Pourtant, après quelques années effroyables, la mort de Staline (1953) et, plus encore, le « dégel » khrouchtchévien permettent aux intellectuels qui ne s’opposent pas frontalement au régime de jouir d’une liberté de plus en plus grande. « Matées », les républiques baltiques sont en effet réputées constituer de bons terrains d’expérimentation pour des réformes que le PCUS sait nécessaires.
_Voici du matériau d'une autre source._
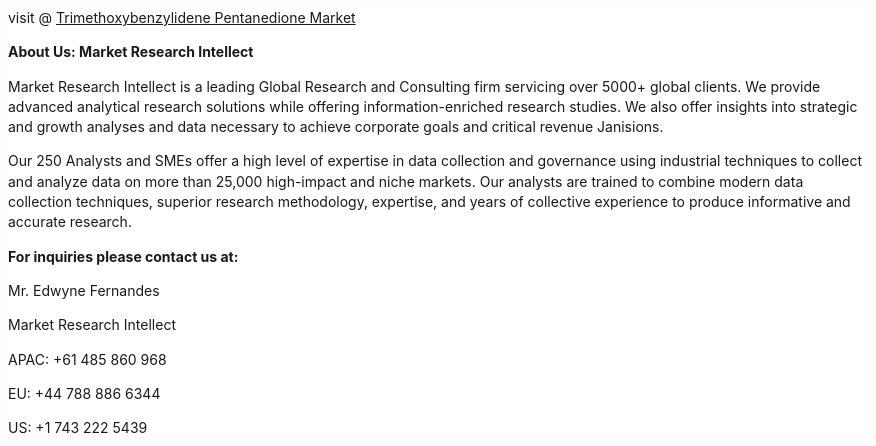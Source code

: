 visit&nbsp;@</strong>&nbsp;</span><span class="font-[700]"><a href="https://www.marketresearchintellect.com/product/global-trimethoxybenzylidene-pentanedione-market/?utm_source=Linkedin&utm_medium=867" target="_blank" data-tracking-control-name="article-ssr-frontend-pulse_little-text-block" data-tracking-will-navigate="" data-test-link="">Trimethoxybenzylidene Pentanedione Market</a></span></p><p><strong><span class="font-[700]">About Us: Market Research Intellect</span></strong></p><p><span class="">Market Research Intellect is a leading Global Research and Consulting firm servicing over 5000+ global clients. We provide advanced analytical research solutions while offering information-enriched research studies.&nbsp;</span>We also offer insights into strategic and growth analyses and data necessary to achieve corporate goals and critical revenue Janisions.</p><p><span class="">Our 250 Analysts and SMEs offer a high level of expertise in data collection and governance using industrial techniques to collect and analyze data on more than 25,000 high-impact and niche markets. Our analysts are trained to combine modern data collection techniques, superior research methodology, expertise, and years of collective experience to produce informative and accurate research.</span></p><p><strong>For inquiries please contact us at:</strong></p><p>Mr. Edwyne Fernandes</p><p>Market Research Intellect</p><p>APAC: +61 485 860 968</p><p>EU: +44 788 886 6344</p><p>US: +1 743 222 5439</p>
Par ailleurs, du fait de leur nature occidentale, elles apparaissent comme d’utiles médiateurs vis-à-vis d’un Ouest dont il est de moins en moins possible de se couper totalement sous peine que -les frustrations allant croissant- la pression interne ne devienne trop forte.
À l’heure de la dissidence, les responsables russes de l’opposition, souvent regroupés autour de la revue Novy Mir (Andreï Sakharov, Valentin Tourchine, Gueorgui Vladimov, etc.) et leurs collègues baltes marcheront spontanément ensemble. L'arrivée au pouvoir de Mikhail Gorbatchev (1985), nouveau Secrétaire général réformateur du PC soviétique, change sensiblement la perspective. C'est dorénavant un discours « éclairé », assez largement fondé sur la démocratie et les vertus de la société civile à caractère civique, qui tient le devant de la scène. Sincère ou non, après les années de stagnation brejnevienne, ce langage qui intègre les valeurs occidentales de démocratie, de liberté et de transparence est immédiatement ressenti par l’intelligentsia comme une chance historique pour le pays.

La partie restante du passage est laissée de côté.